As the two houses of Congress try to pass a budget before the beginning of the fiscal year Tuesday, October 1, the battle over funding the Affordable Care Act, or Obamacare, has brought the government to the brink of shutdown. Since 1977, there have been 17 government shutdowns, however many only last a few days at most with a few notable exceptions in 1995. As the deadline comes ever-closer, many Americans are asking how a government shutdown could affect them.

Firstly, Congress would stay open and, hopefully, work on passing a budget to get things going again. Although, Rep. Tulsi Gabbard D-HI and a veteran has introduced legislation to protect military pay during a shutdown (they would still get paid, but processing times would increase) and has offered to return her own salary during the shutdown or donate it to charity. Also, new VA claims will be added to the hundreds of thousands of backlogged claims, which only recently have shown signs of diminishing.

National parks and the Smithsonian would all close. NASA personnel would be furloughed, with the exception of necessary personnel servicing the Americans currently aboard the International Space Station. New federally-funded national research would be stalled, with the National Institute of Health unable to take on new trials or patients.

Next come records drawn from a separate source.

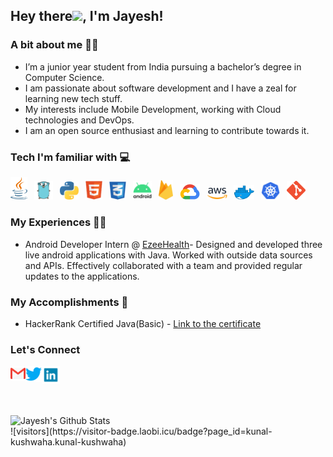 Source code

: ## Hey there<img src="https://github.com/TheDudeThatCode/TheDudeThatCode/blob/master/Assets/Hi.gif" width="29px">, I'm Jayesh!


### A bit about me 🙋‍♂️	
- I’m a junior year student from India pursuing a bachelor’s degree in Computer Science. </br>
- I am passionate about software development and I have a zeal for learning new tech stuff. </br>
- My interests include Mobile Development, working with Cloud technologies and DevOps. </br>
- I am an open source enthusiast and learning to contribute towards it. </br>


### Tech I'm familiar with 💻	
<img src="/Assets/java.png" width="27"/>&ensp; <img src="/Assets/go.png" width="30"/>&ensp; <img src="/Assets/python.png" width="30"/>&ensp; <img src="/Assets/html (2).png" width="27"/>&ensp; <img src="/Assets/css.png" width="27"/>&ensp; <img src="/Assets/android.png" width="30"/>&ensp; <img src="/Assets/firebase.png" width="23"/>&ensp; <img src="/Assets/gcp.png" width="32"/>&ensp; <img src="/Assets/aws (1).png" width="33"/>&ensp; <img src="/Assets/docker.png" width="33"/>&ensp; <img src="/Assets/kubernetes.png" width="30"/>&ensp; <img src="/Assets/git.png" width="30"/>&ensp;


### My Experiences 👨‍💻	
- Android Developer Intern @ [EzeeHealth](http://ezeehealth.in/)- Designed and developed three live android applications with Java. Worked with outside data sources and APIs. Effectively collaborated with a team and provided regular updates to the applications.


### My Accomplishments 🏅
- HackerRank Certified Java(Basic) - [Link to the certificate](https://www.hackerrank.com/certificates/f12875dd73f0)


### Let's Connect

<a href="mailto:jayesh0200@gmail.com">
  <img align="left" width="24px" src="/Assets/gmail.png" />
</a>
<a href="https://twitter.com/jayeshstwter">
  <img align="left" width="26px" src="/Assets/twitter.png" />
</a>
<a href="https://www.linkedin.com/in/jayesh-srivastava/">
  <img align="left" width="29px" src="/Assets/linkedin (4).png" />
</a>

<br />
<br />
<p>&nbsp;</p>

<img src="https://github-readme-stats.vercel.app/api?username=jayesh-srivastava&theme=algolia&show_icons=true" alt="Jayesh's Github Stats" />
<br />
![visitors](https://visitor-badge.laobi.icu/badge?page_id=kunal-kushwaha.kunal-kushwaha)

While the military personnel will remain on duty, it is expected that at least half of the 800,000 civilian employees in the Pentagon would be furloughed. Social Security benefits will continue, however payments will be delayed due to lack of processing personnel. The Postal Service will be unaffected because it has outside funding.

A shutdown now would be worse than the 1995 shutdown, because the then-Congress had passed some appropriations already and far more government services are now automated. Unfortunately, avoiding a shutdown now seems very unlikely.